Files
bonobo/docs/guide/environment.rst
CW Andrews 5d41f6df2d Update environment.rst
Updated examples to use preferred naming conventions for default and private/local .env files per request of @hartym.
2017-10-15 17:15:30 -04:00

130 lines
5.4 KiB
ReStructuredText

Environment Variables
=====================
Best practice holds that variables should be passed to graphs via environment variables.
Doing this is important for keeping sensitive data out of the code - such as an
API token or username and password used to access a database. Not only is this
approach more secure, it also makes graphs more flexible by allowing adjustments
for a variety of environments and contexts. Importantly, environment variables
are also the means by-which arguments can be passed to graphs.
.. note::
This document is about using your own settings and configuration values. If you're looking for bonobo's builtin
settings, also configurable using environment variables, please check :doc:`/reference/settings`.

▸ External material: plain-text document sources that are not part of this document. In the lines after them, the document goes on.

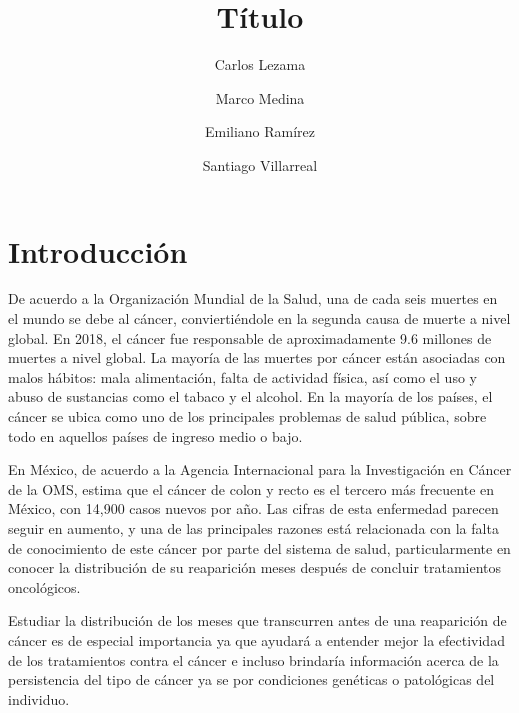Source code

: \documentclass[9pt,twocolumn,twoside,]{pnas-new}
\title{Título}
\author[a,1,2]{Carlos Lezama}
\author[a,1,2]{Marco Medina}
\author[a,1,2]{Emiliano Ramírez}
\author[a,1,2]{Santiago Villarreal}
\affil[a]{Instituto Tecnológico Autónomo de México}
\begin{document}
\verticaladjustment{-2pt}

\maketitle
\thispagestyle{firststyle}


\acknow{}

\hypertarget{introducciuxf3n}{%
\section*{Introducción}\label{introducciuxf3n}}

De acuerdo a la Organización Mundial de la Salud, una de cada seis
muertes en el mundo se debe al cáncer, conviertiéndole en la segunda
causa de muerte a nivel global. En 2018, el cáncer fue responsable de
aproximadamente 9.6 millones de muertes a nivel global. La mayoría de
las muertes por cáncer están asociadas con malos hábitos: mala
alimentación, falta de actividad física, así como el uso y abuso de
sustancias como el tabaco y el alcohol. En la mayoría de los países, el
cáncer se ubica como uno de los principales problemas de salud pública,
sobre todo en aquellos países de ingreso medio o bajo.

En México, de acuerdo a la Agencia Internacional para la Investigación
en Cáncer de la OMS, estima que el cáncer de colon y recto es el tercero
más frecuente en México, con 14,900 casos nuevos por año. Las cifras de
esta enfermedad parecen seguir en aumento, y una de las principales
razones está relacionada con la falta de conocimiento de este cáncer por
parte del sistema de salud, particularmente en conocer la distribución
de su reaparición meses después de concluir tratamientos oncológicos.

Estudiar la distribución de los meses que transcurren antes de una
reaparición de cáncer es de especial importancia ya que ayudará a
entender mejor la efectividad de los tratamientos contra el cáncer e
incluso brindaría información acerca de la persistencia del tipo de
cáncer ya se por condiciones genéticas o patológicas del individuo.
\end{document}
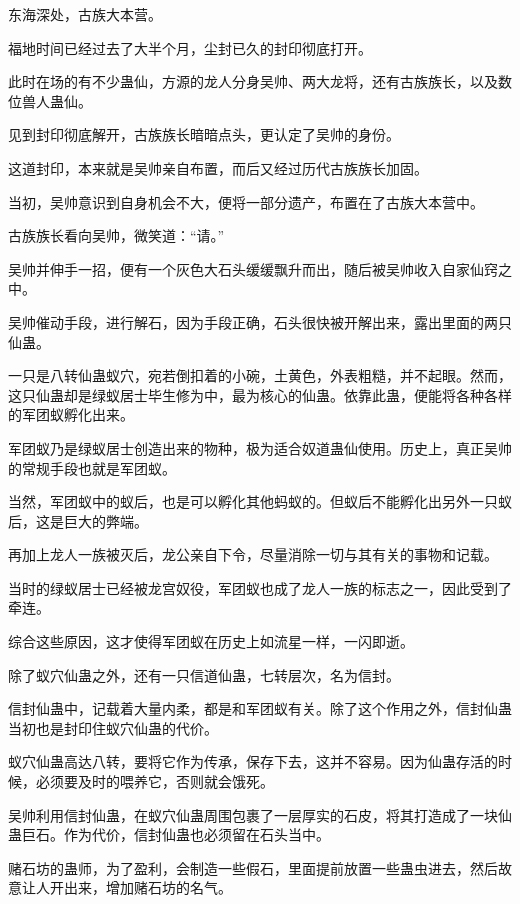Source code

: 
\begin{this_body}

东海深处，古族大本营。

福地时间已经过去了大半个月，尘封已久的封印彻底打开。

此时在场的有不少蛊仙，方源的龙人分身吴帅、两大龙将，还有古族族长，以及数位兽人蛊仙。

见到封印彻底解开，古族族长暗暗点头，更认定了吴帅的身份。

这道封印，本来就是吴帅亲自布置，而后又经过历代古族族长加固。

当初，吴帅意识到自身机会不大，便将一部分遗产，布置在了古族大本营中。

古族族长看向吴帅，微笑道：“请。”

吴帅并伸手一招，便有一个灰色大石头缓缓飘升而出，随后被吴帅收入自家仙窍之中。

吴帅催动手段，进行解石，因为手段正确，石头很快被开解出来，露出里面的两只仙蛊。

一只是八转仙蛊蚁穴，宛若倒扣着的小碗，土黄色，外表粗糙，并不起眼。然而，这只仙蛊却是绿蚁居士毕生修为中，最为核心的仙蛊。依靠此蛊，便能将各种各样的军团蚁孵化出来。

军团蚁乃是绿蚁居士创造出来的物种，极为适合奴道蛊仙使用。历史上，真正吴帅的常规手段也就是军团蚁。

当然，军团蚁中的蚁后，也是可以孵化其他蚂蚁的。但蚁后不能孵化出另外一只蚁后，这是巨大的弊端。

再加上龙人一族被灭后，龙公亲自下令，尽量消除一切与其有关的事物和记载。

当时的绿蚁居士已经被龙宫奴役，军团蚁也成了龙人一族的标志之一，因此受到了牵连。

综合这些原因，这才使得军团蚁在历史上如流星一样，一闪即逝。

除了蚁穴仙蛊之外，还有一只信道仙蛊，七转层次，名为信封。

信封仙蛊中，记载着大量内柔，都是和军团蚁有关。除了这个作用之外，信封仙蛊当初也是封印住蚁穴仙蛊的代价。

蚁穴仙蛊高达八转，要将它作为传承，保存下去，这并不容易。因为仙蛊存活的时候，必须要及时的喂养它，否则就会饿死。

吴帅利用信封仙蛊，在蚁穴仙蛊周围包裹了一层厚实的石皮，将其打造成了一块仙蛊巨石。作为代价，信封仙蛊也必须留在石头当中。

赌石坊的蛊师，为了盈利，会制造一些假石，里面提前放置一些蛊虫进去，然后故意让人开出来，增加赌石坊的名气。


\end{this_body}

Passing / Setting Environment Variables
:::::::::::::::::::::::::::::::::::::::
Setting environment variables for your graphs to use can be done in a variety of ways and which one used can vary
based-upon context. Perhaps the most immediate and simple way to set/override a variable for a given graph is
simply to use the optional ``--env`` argument when running bonobo from the shell (bash, command prompt, etc).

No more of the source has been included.